Eclipse Records put out some brilliant double LP SCG releases that were as close as it gets to the Cloaven's seeing a reissue. I bought all of that vinyl and then they went bankrupt so that mission was unexpectedly terminated so not all of it escaped.
However, there is the common reissue misconception ... as beautiful as they are, they are edits. The first two tapes come in at around 140 minutes and that doesn't fit on four sides of vinyl. If anyone wants it, I'll post the corresponding Eclipse vinyl so you can compare and contrast.
Anyway ... "An equatorial collective improvisation recorded live in 1982 and informative disinformation financed by short-wave overload with text excerpts from Myron Fagen circa 1967. Recorded August 1982 live at Merlin's."
The second of the Cloaven Cassettes released in 1987.
A sparkling compilation featuring Ludo Mich & W. Ravenveer, Jazzfinger, Barf Thoth, The Haters, Jeph Jerman, Darksmith, Id M Theft Able, Leslie Keffer, Andrew Coltrane and Dylan Nyoukis.
A six C20 tape set released on AC's Hermitage Tapes in 2011.
Paraphrasing Mrs Inside from when she posted this here in late 2013: notionally, this is a continuation of the Anthology Box that reissues material from 1994, 1995 and 1998. Disc 1 features tracks from cassette tapes, disc 2 reissues an album that initially appeared as a very small-run CDr in an oversized hand-painted sleeve.
2xCD released in 2008 by the Russian label Waystyx in an edition of 212. It's another lossless upgrade if you like that kind of thing.
A very long time ago, I was much younger than I am now. I was lucky enough to have been so fucked up by the "adults in the room" that I was elevated into the orbits of others who had no other option but to celebrate the dys in function. The Fall's Witch Trials at 13, Motorhead's Ace tour at the Apollo at 14 ... and then the Iron Fist tour fuelled on cider and mushrooms.
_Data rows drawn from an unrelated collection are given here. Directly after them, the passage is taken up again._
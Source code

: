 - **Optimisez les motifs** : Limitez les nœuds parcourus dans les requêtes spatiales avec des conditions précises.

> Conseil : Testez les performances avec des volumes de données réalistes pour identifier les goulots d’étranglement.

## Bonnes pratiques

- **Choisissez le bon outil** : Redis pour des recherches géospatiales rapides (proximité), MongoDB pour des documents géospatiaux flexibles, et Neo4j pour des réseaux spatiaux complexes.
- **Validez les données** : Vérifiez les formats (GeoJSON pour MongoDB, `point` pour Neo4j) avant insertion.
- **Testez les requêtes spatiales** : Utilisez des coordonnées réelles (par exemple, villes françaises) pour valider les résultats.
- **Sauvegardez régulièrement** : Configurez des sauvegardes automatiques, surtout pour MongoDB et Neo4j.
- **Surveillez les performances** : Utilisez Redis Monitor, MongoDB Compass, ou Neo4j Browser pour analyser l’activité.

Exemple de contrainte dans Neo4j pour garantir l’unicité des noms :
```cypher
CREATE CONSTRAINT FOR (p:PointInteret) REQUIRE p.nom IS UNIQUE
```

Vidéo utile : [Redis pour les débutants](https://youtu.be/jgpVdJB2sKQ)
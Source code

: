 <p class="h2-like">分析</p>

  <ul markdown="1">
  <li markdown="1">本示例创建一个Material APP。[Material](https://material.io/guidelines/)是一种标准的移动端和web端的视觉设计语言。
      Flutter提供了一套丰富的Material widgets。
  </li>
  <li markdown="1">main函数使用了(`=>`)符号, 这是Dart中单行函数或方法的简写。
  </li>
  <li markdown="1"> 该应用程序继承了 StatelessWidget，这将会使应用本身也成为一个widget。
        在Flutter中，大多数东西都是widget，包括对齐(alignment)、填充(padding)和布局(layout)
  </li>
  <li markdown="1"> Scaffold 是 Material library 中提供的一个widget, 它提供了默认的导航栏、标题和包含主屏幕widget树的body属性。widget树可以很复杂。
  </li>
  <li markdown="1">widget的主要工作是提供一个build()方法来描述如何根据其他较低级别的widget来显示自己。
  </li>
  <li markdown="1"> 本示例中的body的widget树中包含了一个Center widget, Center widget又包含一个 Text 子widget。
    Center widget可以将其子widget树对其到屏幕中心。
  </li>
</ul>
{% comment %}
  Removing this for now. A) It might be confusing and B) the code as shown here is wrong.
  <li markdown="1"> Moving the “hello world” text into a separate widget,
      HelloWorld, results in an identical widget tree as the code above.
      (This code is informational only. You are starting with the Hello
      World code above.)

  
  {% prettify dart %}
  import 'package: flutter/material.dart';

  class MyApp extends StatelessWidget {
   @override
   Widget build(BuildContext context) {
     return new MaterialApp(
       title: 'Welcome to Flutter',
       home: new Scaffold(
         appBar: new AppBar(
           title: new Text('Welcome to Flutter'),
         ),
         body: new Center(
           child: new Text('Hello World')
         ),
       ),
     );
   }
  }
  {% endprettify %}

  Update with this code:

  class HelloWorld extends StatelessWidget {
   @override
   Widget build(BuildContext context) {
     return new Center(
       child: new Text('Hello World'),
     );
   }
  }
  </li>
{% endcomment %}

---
Not forgetting trying to get your head around Trout Mask and Freak Out (by choice) when you are fifteen. On reflection, not a bad call for escape-route and it set me in good stead during the fuck you wars.
However, nothing really compares to the first time the needle hits the opening groove of a Shockabilly LP when you didn't even know that they existed! The brain recalibration takes years to recover from because nothing could possibly remain the same. It's like some poor fucker who has spent his time with his family endorsing him being touched up by the hand of god realising that Day Tripper was the only way to the truth. Well it is. Plain and simple! Well that truth anyway.
Here, Kevin is actually Kristin Erickson who records different work in her own right. This live recording is full on duelling banjos ahoy with covers of The Beach Boys and Pink Floyd that need to be heard to be believed ... in a good way.
For no particular reason, I'm feeling reflective. I spent nearly all of my formative years being smacked around the place and sleeping rough. Now, through life choices, I'm sitting here in a house that serves as a sanctuary for stray and "rescued" cats. I also get to sit here saying to whoever is out there "you really need to hear Eugene and Kristen covering Astronomy Domine" as a way to get the entire thing heard ... there is so much genius here!
Life sometimes turns out to be quite good and most often it's better than the alternative.
A CD released on Les Disques Victo in 2008 "recorded live at the 2007 24e Festival International de Musique Actuelle de Victoriaville. Includes traditional and contemporary medleys with banjo, piano and voice."